Bongard & Carow — Artist Statement

Partnering we thrive
Bezeichnenderweise stehen am Anfang der künstlerischen Zusammenarbeit von Katrin Bongard und Uwe Carow ca. vierhundert Briefe, die sie sich zwischen 1985 und 1988 geschrieben haben. Ausgehend von der Frage, warum die wenigsten erfolgreichen Künstlerinnen, im Gegensatz zu ihren männlichen Kollegen Kinder haben, geht es dabei um die Frage, wie Beziehung, Kinderwunsch und eigenständige künstlerische Arbeit lebbar sind.
Zunächst nicht als Kunstprojekt geplant, enthält dieser Briefwechsel alle Elemente, die für ihre künstlerische Zusammenarbeit elementar sind.
— Er entspringt einer unmittelbaren existenziellen Lebenssituation.

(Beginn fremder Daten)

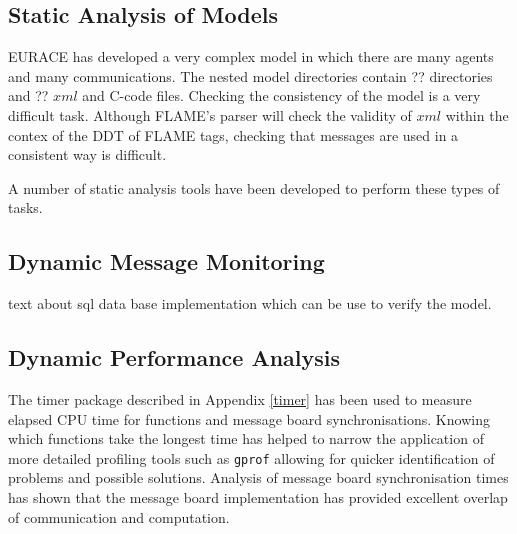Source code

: \subsection{Static Analysis of Models}

EURACE has developed a very complex model in which there are many agents and many communications. The nested model directories contain ?? directories and ?? $xml$ and C-code files. Checking the consistency of the model is a very difficult task. Although FLAME's parser will check the validity of $xml$ within the contex of the DDT of FLAME tags, checking that messages are used in a consistent way is difficult.

A number of static analysis tools have been developed to perform these types of tasks.

\subsection{Dynamic Message Monitoring}

text about sql data base implementation which can be use to verify the model.

\subsection{Dynamic Performance Analysis}

The timer package described in Appendix \ref{timer} has been used to measure elapsed CPU time for functions and message board synchronisations. Knowing which functions take the longest time has helped to narrow the application of more detailed profiling tools such as \texttt{gprof} allowing for quicker identification of problems and possible solutions. Analysis of message board synchronisation times has shown that the message board implementation has provided excellent overlap of communication and computation.
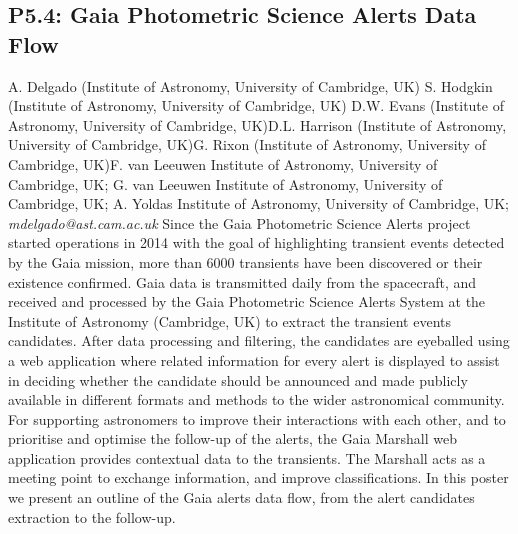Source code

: \documentclass{report}
\begin{document}
\subsection*{P5.4: Gaia Photometric Science Alerts Data Flow}
\bigskip
A. Delgado (Institute of Astronomy, University of Cambridge, UK) \newline S. Hodgkin (Institute of Astronomy, University of Cambridge, UK) \newline  D.W. Evans (Institute of Astronomy, University of Cambridge, UK)\newline  D.L. Harrison (Institute of Astronomy, University of Cambridge, UK)\newline G. Rixon (Institute of Astronomy, University of Cambridge, UK)\newline  F. van Leeuwen
Institute of Astronomy, University of Cambridge, UK;
G. van Leeuwen
Institute of Astronomy, University of Cambridge, UK;
A. Yoldas
Institute of Astronomy, University of Cambridge, UK;\newline\newline
{\it mdelgado@ast.cam.ac.uk}\newline
\newline\newline
Since the Gaia Photometric Science Alerts project started operations in 2014 with the goal of highlighting transient events detected by the Gaia mission, more than 6000 transients have been discovered or their existence confirmed.
Gaia data is transmitted daily from the spacecraft, and received and processed by the Gaia Photometric Science Alerts System at the Institute of Astronomy (Cambridge, UK) to extract the transient events candidates. After data processing and filtering, the candidates are eyeballed using a web application where related information for every alert is displayed to assist in deciding whether the candidate should be announced and made publicly available in different formats and methods to the wider astronomical community. 
For supporting astronomers to improve their interactions with each other, and to prioritise and optimise the follow-up of the alerts, the Gaia Marshall web application provides contextual data to the transients. The Marshall acts as a meeting point to exchange information, and improve classifications.
In this poster we present an outline of the Gaia alerts data flow, from the alert candidates extraction to the follow-up.\newline
\newpage
\end{document}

— Er betont die individuellen durch Geschlecht, Herkunft, Erziehung, Wertvorstellungen, Glaubenssystemen gewonnenen Standpunkte.

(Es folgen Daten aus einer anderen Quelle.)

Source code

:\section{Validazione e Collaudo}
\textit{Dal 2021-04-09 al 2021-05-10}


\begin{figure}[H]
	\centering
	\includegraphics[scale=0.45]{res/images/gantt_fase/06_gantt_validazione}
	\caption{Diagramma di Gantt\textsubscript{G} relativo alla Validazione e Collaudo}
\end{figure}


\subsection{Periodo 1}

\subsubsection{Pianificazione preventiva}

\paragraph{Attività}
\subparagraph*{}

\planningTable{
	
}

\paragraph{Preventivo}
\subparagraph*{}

— Er stellt den Versuch dar, diese Standpunkte durch Kommunikation auf eine holarchisch höhere Ebene zu transformieren.
Seitdem befassen sich Katrin Bongard und Uwe Carow in unterschiedlichsten Ausdrucksformen intensiv mit Fragen von Herkunft, dem Verhältnis von Beziehung und Individualität, Rollenmodellen und traditionellen Strukturen (in privaten und öffentlichen Institutionen) etwa in Familien und im Kunstbetrieb.
Nach der Geburt ihrer ersten Tochter gründen sie Anfang der 1990er Jahre als gemeinsames Kunstprojekt den Präsentationsraum Vorort in Berlin Wannsee und zeigen dort abwechselnd vor einem stetig wachsenden Publikum raumfüllende Installationen.

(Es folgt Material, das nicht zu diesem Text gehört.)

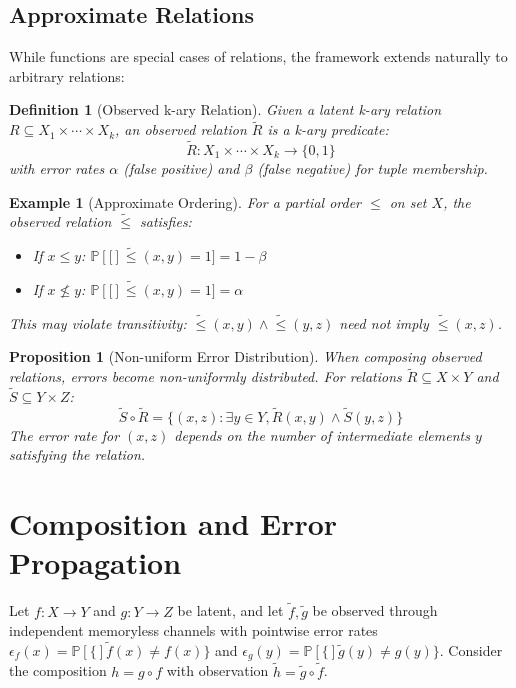 \documentclass[11pt,final,hidelinks]{article}
\newtheorem{proposition}[theorem]{Proposition}
\newtheorem{definition}[theorem]{Definition}
\newtheorem{example}[theorem]{Example}
\newcommand{\obs}[1]{\widetilde{#1}}  %
\newcommand{\Prob}[1]{\mathbb{P}\left[#1\right]}
\newcommand{\error}{\epsilon}
\begin{document}
\subsection{Approximate Relations}

While functions are special cases of relations, the framework extends naturally to arbitrary relations:

\begin{definition}[Observed k-ary Relation]
Given a latent k-ary relation $R \subseteq X_1 \times \cdots \times X_k$, an observed relation $\obs{R}$ is a k-ary predicate:
\begin{equation}
\obs{R}: X_1 \times \cdots \times X_k \to \{0,1\}
\end{equation}
with error rates $\alpha$ (false positive) and $\beta$ (false negative) for tuple membership.
\end{definition}

\begin{example}[Approximate Ordering]
For a partial order $\leq$ on set $X$, the observed relation $\obs{\leq}$ satisfies:
\begin{itemize}
    \item If $x \leq y$: $\Prob[\obs{\leq}(x,y) = 1] = 1 - \beta$
    \item If $x \not\leq y$: $\Prob[\obs{\leq}(x,y) = 1] = \alpha$
\end{itemize}
This may violate transitivity: $\obs{\leq}(x,y) \land \obs{\leq}(y,z)$ need not imply $\obs{\leq}(x,z)$.
\end{example}

\begin{proposition}[Non-uniform Error Distribution]
When composing observed relations, errors become non-uniformly distributed. For relations $\obs{R} \subseteq X \times Y$ and $\obs{S} \subseteq Y \times Z$:
\begin{equation}
\obs{S} \circ \obs{R} = \{(x,z) : \exists y \in Y, \obs{R}(x,y) \land \obs{S}(y,z)\}
\end{equation}
The error rate for $(x,z)$ depends on the number of intermediate elements $y$ satisfying the relation.
\end{proposition}

\section{Composition and Error Propagation}

Let $f:X\to Y$ and $g:Y\to Z$ be latent, and let $\obs{f},\obs{g}$ be observed through independent memoryless channels with pointwise error rates $\error_f(x)=\Prob\{\obs{f}(x)\neq f(x)\}$ and $\error_g(y)=\Prob\{\obs{g}(y)\neq g(y)\}$. Consider the composition $h=g\circ f$ with observation $\obs{h}=\obs{g}\circ\obs{f}$.
\end{document}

Sie entwickeln ihre Arbeiten (im Gegensatz zu den meisten anderen Künstlerpaaren), weitgehend unabhängig voneinander. Wie in funktionierenden Systemen und Beziehungen bleiben die individuellen Charaktere (die künstlerischen Handschriften) bestehen, sind in ständiger Kommunikation und integrieren sich vorübergehend oder dauernd zu einer höheren Organisation. (z.B. der Installation).
Dabei bleiben die Arbeiten eigenständig, bilden keine starren Einheiten. Je nach Ort, Thema und Anlass können sie aus formalen, inhaltlichen und assoziativen Überlegungen neu zusammengestellt werden.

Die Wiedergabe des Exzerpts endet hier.